As to blogs, at least the one I attempt to pound out here, there are inherent problems. For example it is difficult to stay away from politics and religion when they play such an intrinsic part of the story of military history. It is also difficult not to unintentionally draw comparisons between the past and present state of what is going on in the world today. It’s not as if this is anything new, for example, a writer in the 1850s [an era in which my children are convinced I was born] could as easily have made a connection between the past and their particular time period.
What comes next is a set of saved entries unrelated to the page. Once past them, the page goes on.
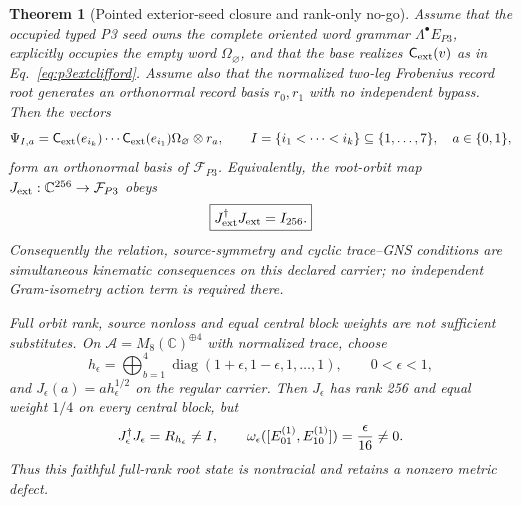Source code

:\documentclass[11pt]{article}
\newtheorem{theorem}{Theorem}
\begin{document}
\begin{theorem}[Pointed exterior-seed closure and rank-only no-go]
\label{thm:p3exteriorseedclosure}
Assume that the occupied typed P3 seed owns the complete oriented word
grammar $\Lambda^\bullet E_{P3}$, explicitly occupies the empty word
$\Omega_\varnothing$, and that the base realizes
$\mathsf C_{\rm ext}(v)$ as in Eq.~\eqref{eq:p3extclifford}.  Assume also that
the normalized two-leg Frobenius record root generates an orthonormal record
basis $r_0,r_1$ with no independent bypass.  Then the vectors
\begin{equation}
 \Psi_{I,a}
 =\mathsf C_{\rm ext}(e_{i_k})\cdots
  \mathsf C_{\rm ext}(e_{i_1})\Omega_\varnothing\otimes r_a,
 \qquad I=\{i_1<\cdots<i_k\}\subseteq\{1,\ldots,7\},
 \quad a\in\{0,1\},
 \label{eq:p3pointedorbit}
\end{equation}
form an orthonormal basis of $\mathcal F_{P3}$.  Equivalently, the root-orbit
map $J_{\rm ext}:\mathbb C^{256}\to\mathcal F_{P3}$ obeys
\begin{equation}
 \boxed{J_{\rm ext}^{\dagger}J_{\rm ext}=I_{256}.}
 \label{eq:p3exteriorgramlock}
\end{equation}
Consequently the relation, source-symmetry and cyclic trace--GNS conditions
are simultaneous kinematic consequences on this declared carrier; no
independent Gram-isometry action term is required there.

Full orbit rank, source nonloss and equal central block weights are not
sufficient substitutes.  On
$\mathcal A=M_8(\mathbb C)^{\oplus4}$ with normalized trace, choose
\begin{equation}
 h_\epsilon
 =\bigoplus_{b=1}^{4}
  \operatorname{diag}(1+\epsilon,1-\epsilon,1,\ldots,1),
 \qquad 0<\epsilon<1,
 \label{eq:p3nontracialdensity}
\end{equation}
and $J_\epsilon(a)=a h_\epsilon^{1/2}$ on the regular carrier.  Then
$J_\epsilon$ has rank 256 and equal weight $1/4$ on every central block, but
\begin{equation}
 J_\epsilon^\dagger J_\epsilon=R_{h_\epsilon}\ne I,
 \qquad
 \omega_\epsilon([E_{01}^{(1)},E_{10}^{(1)}])={\epsilon\over16}\ne0.
 \label{eq:p3rankonlycontrol}
\end{equation}
Thus this faithful full-rank root state is nontracial and retains a nonzero
metric defect.
\end{theorem}
\end{document}
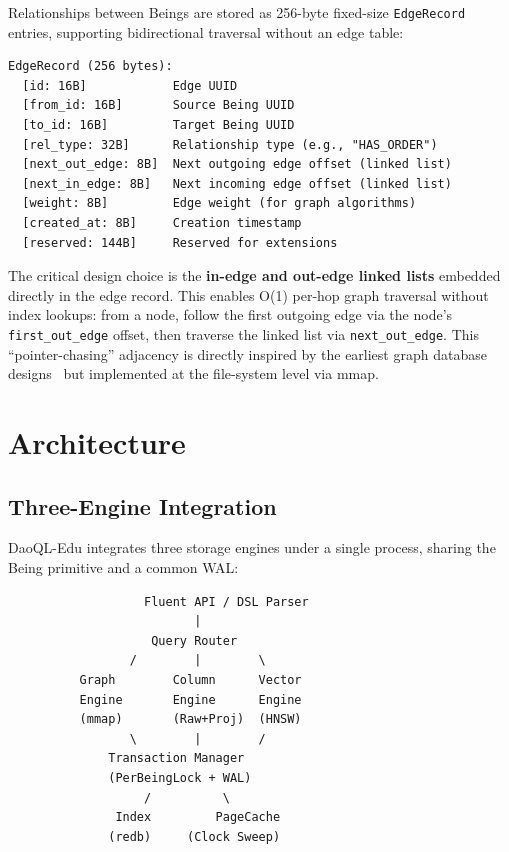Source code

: \documentclass[11pt,a4paper]{article}
\begin{document}
Relationships between Beings are stored as 256-byte fixed-size
\texttt{EdgeRecord} entries, supporting bidirectional traversal without an
edge table:

\begin{verbatim}
EdgeRecord (256 bytes):
  [id: 16B]            Edge UUID
  [from_id: 16B]       Source Being UUID
  [to_id: 16B]         Target Being UUID
  [rel_type: 32B]      Relationship type (e.g., "HAS_ORDER")
  [next_out_edge: 8B]  Next outgoing edge offset (linked list)
  [next_in_edge: 8B]   Next incoming edge offset (linked list)
  [weight: 8B]         Edge weight (for graph algorithms)
  [created_at: 8B]     Creation timestamp
  [reserved: 144B]     Reserved for extensions
\end{verbatim}

The critical design choice is the \textbf{in-edge and out-edge linked lists}
embedded directly in the edge record. This enables O(1) per-hop graph
traversal without index lookups: from a node, follow the first outgoing edge
via the node's \texttt{first\_out\_edge} offset, then traverse the linked
list via \texttt{next\_out\_edge}. This ``pointer-chasing'' adjacency is
directly inspired by the earliest graph database designs~\cite{angles2008}
but implemented at the file-system level via mmap.

\section{Architecture}

\subsection{Three-Engine Integration}

DaoQL-Edu integrates three storage engines under a single process, sharing
the Being primitive and a common WAL:

\begin{center}
\begin{verbatim}
                   Fluent API / DSL Parser
                          |
                    Query Router
                 /        |        \
          Graph        Column      Vector
          Engine       Engine      Engine
          (mmap)       (Raw+Proj)  (HNSW)
                 \        |        /
              Transaction Manager
              (PerBeingLock + WAL)
                   /          \
               Index         PageCache
              (redb)     (Clock Sweep)
\end{verbatim}
\end{center}
\end{document}
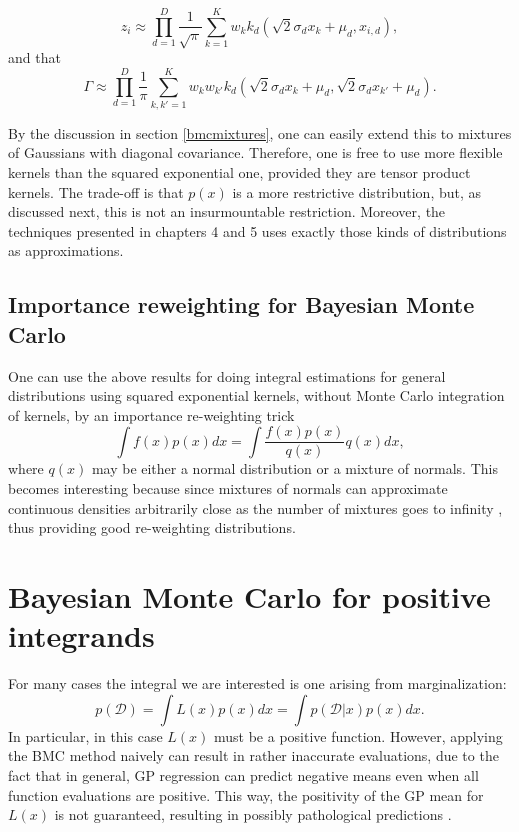 \begin{equation}
 z_i \approx \prod_{d=1}^D \frac{1}{\sqrt{\pi}}\sum_{k=1}^K w_k k_d(\sqrt{2} \sigma_d x_k + \mu_d,x_{i,d}),
\end{equation}
and that
\begin{equation}
\Gamma \approx \prod_{d=1}^D \frac{1}{\pi} \sum_{k,k'=1}^K w_k w_{k'} k_d(\sqrt{2} \sigma_d x_k + \mu_d,\sqrt{2} \sigma_d x_{k'} + \mu_d).
\end{equation}

By the discussion in section \ref{bmcmixtures}, one can easily extend this to mixtures of Gaussians with diagonal covariance. Therefore, one is free to use more flexible kernels than the squared exponential one, provided they are tensor product kernels. The trade-off is that $p(x)$ is a more restrictive distribution, but, as discussed next, this is not an insurmountable restriction. Moreover, the techniques presented in chapters 4 and 5 uses exactly those kinds of distributions as approximations.

\subsection{Importance reweighting for Bayesian Monte Carlo}
One can use the above results for doing integral estimations for general distributions using squared exponential kernels, without Monte Carlo integration of kernels, by an importance re-weighting trick
\begin{equation}
\int f(x) p(x) dx = \int \frac{f(x) p(x)}{q(x)} q(x) dx,
\end{equation}
where $q(x)$ may be either a normal distribution or a mixture of normals. This becomes interesting because since mixtures of normals can approximate continuous densities arbitrarily close as the number of mixtures goes to infinity \cite{Epanechnikov_1969}, thus providing good re-weighting distributions.


\section{Bayesian Monte Carlo for positive integrands}\label{positivebmc}
For many cases the integral we are interested is one arising from marginalization:
\begin{equation}
 p(\mathcal{D}) = \int L(x) p(x) dx = \int p(\mathcal{D}|x) p(x) dx.
\end{equation}
In particular, in this case $L(x)$ must be a positive function. However, applying the BMC method naively can result in rather inaccurate evaluations, due to the fact that in general, GP regression can predict negative means even when all function evaluations are positive. This way, the positivity of the GP mean for $L(x)$ is not guaranteed, resulting in possibly pathological predictions \cite{Ghahramani_2003}.

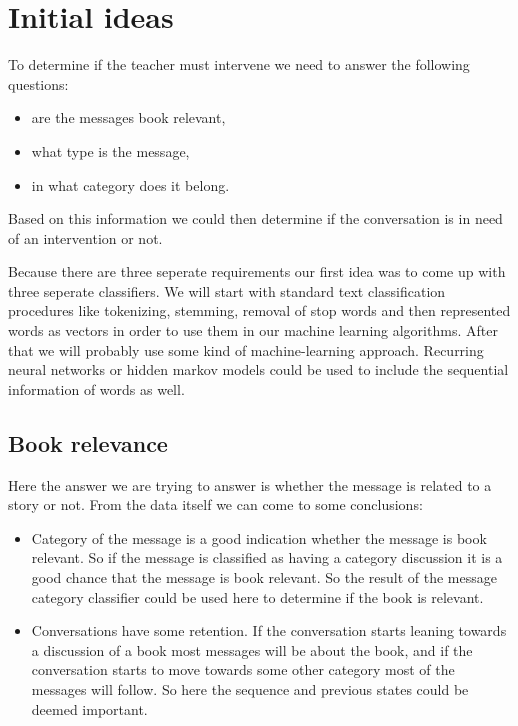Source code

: \documentclass[11pt,a4paper]{article}
\begin{document}
\section{Initial ideas}

To determine if the teacher must intervene we need to answer the following questions:
\begin{itemize}
\item{are the messages book relevant,}
\item{what type is the message,}
\item{in what category does it belong.}
\end{itemize}

Based on this information we could then determine if the conversation is in need of an intervention or not.

Because there are three seperate requirements our first idea was to come up with three seperate classifiers.
We will start with standard text classification procedures like tokenizing, stemming, removal of stop words and then represented words as vectors in order to use them in our machine learning algorithms.
After that we will probably use some kind of machine-learning approach. 
Recurring neural networks or hidden markov models could be used to include the sequential information of words as well.

\subsection{Book relevance}
Here the answer we are trying to answer is whether the message is related to a story or not.
From the data itself we can come to some conclusions:

\begin{itemize}
\item{Category of the message is a good indication whether the message is book relevant. 
So if the message is classified as having a category discussion it is a good chance that the message is book relevant.
So the result of the message category classifier could be used here to determine if the book is relevant.}
\item{Conversations have some retention.
If the conversation starts leaning towards a discussion of a book most messages will be about the book, and if the conversation starts to move towards some other category most of the messages will follow.
 So here the sequence and previous states could be deemed important.}
\end{itemize}
\end{document}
The difference is that he or she is not taken to task today about what they wrote “yesterday”; a current writer on the other hand is quite open to verbal attack for such comparisons, intentional or otherwise. No one likes to constantly apologize for the misinterpretation of his work by others. When it comes to religion I could say that I don’t care what your religious beliefs or lack thereof may be. However, that’s not completely accurate as it is not a matter that I don’t care it is a matter that I do not believe it is any of my business.
Then there is the matter of what words to use and how to use them. Most people do not write the same way they speak. The reason is simple, in my mind, as when we converse we don’t have the time to pick what we might think to be a more appropriate word. I will be honest here and say that I do at times stop in the middle of spoken sentence and say, “what is that word...let me think...oh yes”, then include it and carry on with the thought. I know it drives people crazy; unlike religion, this is a case where I really don’t care. I also occasionally do use Latin terms when I talk with others, not a lot, but I use them. My family has gotten used to it and friends pretty much ignore their use, and at times me no doubt. I do struggle with what words to use; should I go for the word I have in mind or try to find a monosyllabic word to assure all of the readers will understand and thereby avoid being seen as pretentious. I think that it’s better to be seen as pretentious rather than to feel like I am being condescending toward the reader, I’d rather be seen as being more pompous rather than risk insulting fellow members. Yes, I see the irony in using “monosyllabic” over “single syllable” when I claimed that I wanted my writing to be clear to the reader. My thought on this point is and has always been that if you don’t understand a particular word then look it up; that’s what I did and still do; it’s basic vocabulary building. My last point on viewing people as being pretentious is to pose the question, ‘Did you think the writer opened the dictionary, picked out some very long words then wrote the article around those words. Certainly he or she had foreknowledge of those words in order to have used them in the first place.
The fact that some of the potential readers may not have English as their first language is not lost on me. I come from a bilingual country [Canada] and stand as a proponent of bilingualism. Having said that my grasp of the French language is less than minimal; this is the very definition of hypocrisy. I can imagine how I would feel attempting to read an article in another language other than English and I regret that I am unable to accommodate them...c’est la vie. I treat learning a second language much like living a healthy life style and getting plenty of exercise. I fully support those so inclined and enthusiastically cheer them on while they run by as I sit in my lawn chair, Pepsi in one hand and a bag of potato chips close by giving the participants a hardy thumbs up. Just remember that in 100 years we all be in the same condition, at least for me it will be no surprise.
In conclusion, I will attempt to be more mindful of the need for clarity in my writing while not drifting too far away from what I term as a writing style. After all it has taken me decades to get to be this annoying and pretentious.